Rick's utter nonsense was reported by the stenographers who pose as journalists these days as if it had some legitimacy --as if it were news.

Of course these same stenographers have ignored virtually simultaneous warnings by qualified academicians and scientists that U.S. income inequality threatens our very continued existence as a free nation.  The warnings come not from Keynesians like Paul Krugman and Simon Johnson, who have been shouting the alarms for years.  They come from center-right straight shooters like Francis Fukuyama, senior fellow at Stanford’s Center on Democracy.

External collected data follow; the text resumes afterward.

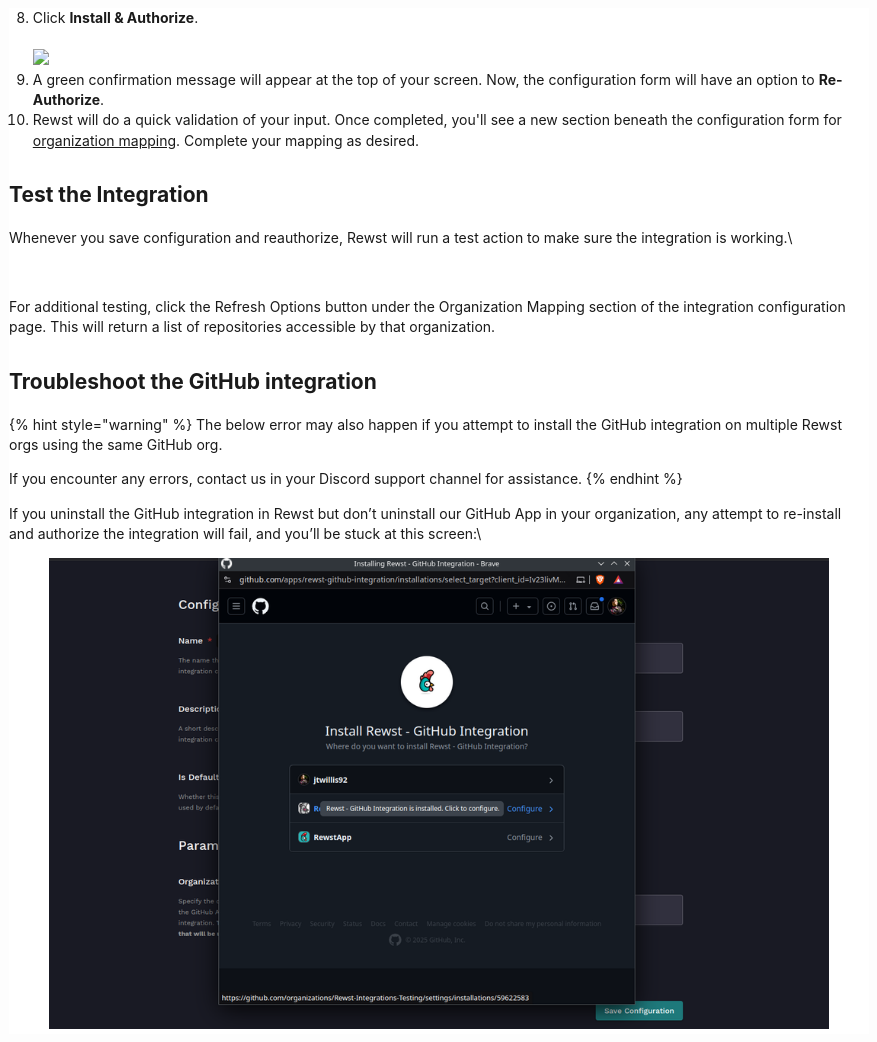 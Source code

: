 8. Click **Install & Authorize**.\
   \
   ![](<../../../../../.gitbook/assets/Screenshot 2025-02-10 at 5.13.32 PM.png>)
9. A green confirmation message will appear at the top of your screen. Now, the configuration form will have an option to **Re-Authorize**.
10. Rewst will do a quick validation of your input. Once completed, you'll see a new section beneath the configuration form for[ organization mapping](https://docs.rewst.help/documentation/integrations#what-is-organization-mapping). Complete your mapping as desired.&#x20;

## Test the Integration

Whenever you save configuration and reauthorize, Rewst will run a test action to make sure the integration is working.\


<figure><img src="../../../../../.gitbook/assets/Screenshot 2025-02-10 at 5.22.03 PM.png" alt=""><figcaption></figcaption></figure>

For additional testing, click the Refresh Options button under the Organization Mapping section of the integration configuration page. This will return a list of repositories accessible by that organization.

## Troubleshoot the GitHub integration

{% hint style="warning" %}
The below error may also happen if you attempt to install the GitHub integration on multiple Rewst orgs using the same GitHub org.

If you encounter any errors, contact us in your Discord support channel for assistance.
{% endhint %}

If you uninstall the GitHub integration in Rewst but don’t uninstall our GitHub App in your organization, any attempt to re-install and authorize the integration will fail, and you’ll be stuck at this screen:\


<figure><img src="../../../../../.gitbook/assets/image (11) (1).png" alt=""><figcaption></figcaption></figure>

Fukuyama wrote an essay in the current issue of Foreign Affairs, entitled, The Future of History: Can Liberal Democracy Survive the Decline of the Middle Class?  His answer: probably not.

His chilling prognosis:

There are a lot of reasons to think that inequality will continue to worsen. The current concentration of wealth in the United States has already become self-reinforcing: the financial sector has used its lobbying clout to avoid more onerous forms of regulation. Schools for the well-off are better than ever; those for everyone else continue to deteriorate. Elites in all societies use their superior access to the political system to protect their interests, absent a countervailing democratic mobilization to rectify the situation. American elites are no exception to the rule.
  (Emphasis mine.)

In a functioning democracy, it is the role of government to impose that countervailing force on the economy.  The force is called regulation.

It is not a dirty word, although idiots like Santorum would make it so, along with "liberal."

Two things can save this country:

1. A return to liberal democratic government that properly regulates powerful business and financial interests.

2. Locking up the likes of Rick Santorum before they really hurt someone.